L'offensive de transferts est donc bien financée. Les contrats à long terme répondent également à une logique économique. Le salaire n'est pas fixe chaque année, il est ajusté en fonction de la situation budgétaire prévisible grâce à la stratégie à long terme. La stabilité économique est garantie, l'euphorie intacte et le plan pour le titre parfaitement clair. «Nous voulons devenir champions», déclare le président, sans manier le conditionnel.
Ce qui peut être planifié et contrôlé, c'est ce que le directeur sportif Gerd Zenhäusern a mis en place sur le papier, soit une équipe capable de devenir championne. Cet optimisme s'appuie sur la durée des contrats et sur l’âge du noyau helvétique. Mais la fenêtre de temps est étroite. Trois ans. Pas plus. C'est durant cette période que l’équipe atteindra son apogée. Trois ans durant lesquels la mission «gagner le titre» inspirera, motivera et enthousiasmera tout le monde. Mais ensuite, cela deviendra un fardeau.
Le danger viendra de Davos
La situation actuelle est loin d’être défavorable aux Dragons. Les ZSC Lions restent, sans conteste, la référence en matière de hockey. Mais après deux années couronnées de succès sans précédent dans leur histoire, les premières ombres du déclin commencent à se profiler.
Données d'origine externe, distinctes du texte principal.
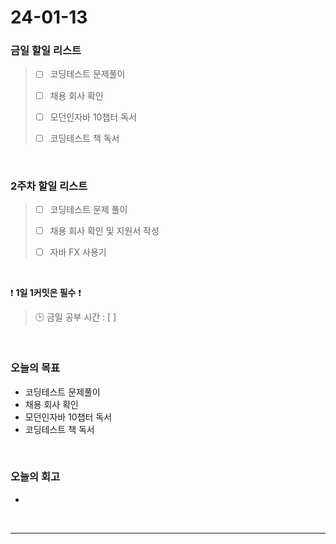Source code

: # 24-01-13
### 금일 할일 리스트
> - [ ]  코딩테스트 문제풀이
>
> - [ ]  채용 회사 확인
>
> - [ ]  모던인자바 10챕터 독서
>
> - [ ]  코딩테스트 책 독서


<br/>

### 2주차 할일 리스트  
> - [ ]  코딩테스트 문제 풀이
>
> - [ ]  채용 회사 확인 및 지원서 작성
>
> - [ ]  자바 FX 사용기

<br/>

❗ **1일 1커밋은 필수** ❗
> 🕒 금일 공부 시간 : [  ]

<br/>

### 오늘의 목표
- 코딩테스트 문제풀이
- 채용 회사 확인
- 모던인자바 10챕터 독서
- 코딩테스트 책 독서

<br>

### 오늘의 회고
- 


<br/>

------------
Kloten et le SC Bern, qui avaient tenu tête à Gottéron pendant les années de gloire sous la houlette de Slava Bykov et Andrej Khomutov dans les années 1990, sont désormais satisfaits si leur saison leur permet d'atteindre les play-offs. Genève, Zoug et Lausanne sont désormais des adversaires à la portée de Gottéron. Mais le plus grand danger dans les trois prochaines années viendra probablement du HCD. Les Davosiens ont reconstruit leur équipe selon une stratégie similaire à celle de Gottéron.
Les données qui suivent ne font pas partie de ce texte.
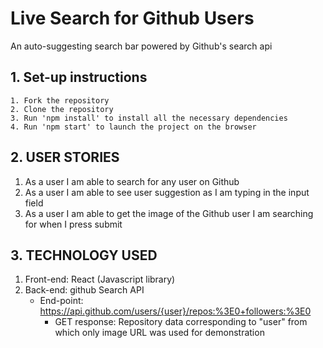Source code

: # Live Search for Github Users
An auto-suggesting search bar powered by Github's search api

## 1. Set-up instructions
    1. Fork the repository
    2. Clone the repository
    3. Run 'npm install' to install all the necessary dependencies
    4. Run 'npm start' to launch the project on the browser
## 2. USER STORIES
1. As a user I am able to search for any user on Github
2. As a user I am able to see user suggestion as I am typing in the input field
3. As a user I am able to get the image of the Github user I am searching for when I press submit
## 3. TECHNOLOGY USED
1. Front-end: React (Javascript library)
2. Back-end: github Search API
     - End-point: https://api.github.com/users/{user}/repos:%3E0+followers:%3E0
        - GET response: Repository data corresponding to "user" from which only image URL was used for demonstration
La question de savoir si Gottéron sera champion en 2026, 2027 ou 2028 mérite d’être reformulée: Roger Rönnberg, l’entraîneur, peut-il conduire l’équipe au titre? Son contrat court jusqu’en 2028, offrant ainsi trois tentatives pour accomplir la mission «titre». Si le Suédois ne parvient pas à décrocher la victoire en 2026 ou 2027, il devra au moins faire en sorte que son travail inspire la confiance, de manière à ce que son équipe soit prête pour la conquête du titre au printemps 2028.
Et si cela ne se réalise pas? Alors, il faudra envisager de le remplacer au moment opportun, comme cela a été le cas pour Lugano (2006), le SCB (2016) et les ZSC Lions (2018, 2025), qui ont décroché le titre après avoir pris la décision de se séparer de leur entraîneur à un moment crucial de la saison.